WORK INSTRUCTIONS: Pictures aside, return all of the records exactly as they stand.

** DATA SHOWN follows **

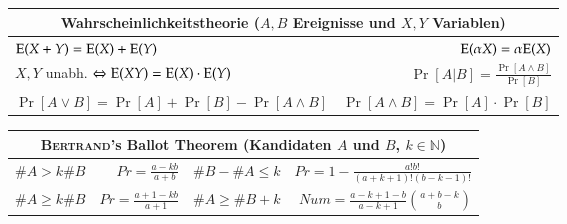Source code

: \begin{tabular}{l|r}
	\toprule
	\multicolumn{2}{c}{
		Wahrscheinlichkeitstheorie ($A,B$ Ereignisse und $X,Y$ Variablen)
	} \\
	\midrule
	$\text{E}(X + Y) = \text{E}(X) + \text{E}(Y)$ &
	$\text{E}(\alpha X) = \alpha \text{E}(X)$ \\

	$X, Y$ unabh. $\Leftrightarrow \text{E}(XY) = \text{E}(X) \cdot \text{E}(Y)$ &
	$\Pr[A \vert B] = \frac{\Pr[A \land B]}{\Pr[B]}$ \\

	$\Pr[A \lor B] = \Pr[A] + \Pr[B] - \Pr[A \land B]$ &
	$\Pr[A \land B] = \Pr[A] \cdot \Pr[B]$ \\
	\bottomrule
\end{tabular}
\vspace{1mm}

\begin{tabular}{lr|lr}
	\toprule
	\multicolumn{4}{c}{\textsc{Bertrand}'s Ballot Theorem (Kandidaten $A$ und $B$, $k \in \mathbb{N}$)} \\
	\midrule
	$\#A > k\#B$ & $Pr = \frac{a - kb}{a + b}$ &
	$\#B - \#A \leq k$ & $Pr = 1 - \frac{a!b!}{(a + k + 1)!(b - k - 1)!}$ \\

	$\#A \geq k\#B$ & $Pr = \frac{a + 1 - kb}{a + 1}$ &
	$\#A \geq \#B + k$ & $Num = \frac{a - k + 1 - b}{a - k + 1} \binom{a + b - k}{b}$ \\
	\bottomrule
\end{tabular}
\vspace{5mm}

** End of DATA SHOWN **

SOLUTION TO THIS TASK:
Source code

: \begin{tabular}{l|r}
	\toprule
	\multicolumn{2}{c}{
		Wahrscheinlichkeitstheorie ($A,B$ Ereignisse und $X,Y$ Variablen)
	} \\
	\midrule
	$\text{E}(X + Y) = \text{E}(X) + \text{E}(Y)$ &
	$\text{E}(\alpha X) = \alpha \text{E}(X)$ \\

	$X, Y$ unabh. $\Leftrightarrow \text{E}(XY) = \text{E}(X) \cdot \text{E}(Y)$ &
	$\Pr[A \vert B] = \frac{\Pr[A \land B]}{\Pr[B]}$ \\

	$\Pr[A \lor B] = \Pr[A] + \Pr[B] - \Pr[A \land B]$ &
	$\Pr[A \land B] = \Pr[A] \cdot \Pr[B]$ \\
	\bottomrule
\end{tabular}
\vspace{1mm}

\begin{tabular}{lr|lr}
	\toprule
	\multicolumn{4}{c}{\textsc{Bertrand}'s Ballot Theorem (Kandidaten $A$ und $B$, $k \in \mathbb{N}$)} \\
	\midrule
	$\#A > k\#B$ & $Pr = \frac{a - kb}{a + b}$ &
	$\#B - \#A \leq k$ & $Pr = 1 - \frac{a!b!}{(a + k + 1)!(b - k - 1)!}$ \\

	$\#A \geq k\#B$ & $Pr = \frac{a + 1 - kb}{a + 1}$ &
	$\#A \geq \#B + k$ & $Num = \frac{a - k + 1 - b}{a - k + 1} \binom{a + b - k}{b}$ \\
	\bottomrule
\end{tabular}
\vspace{5mm}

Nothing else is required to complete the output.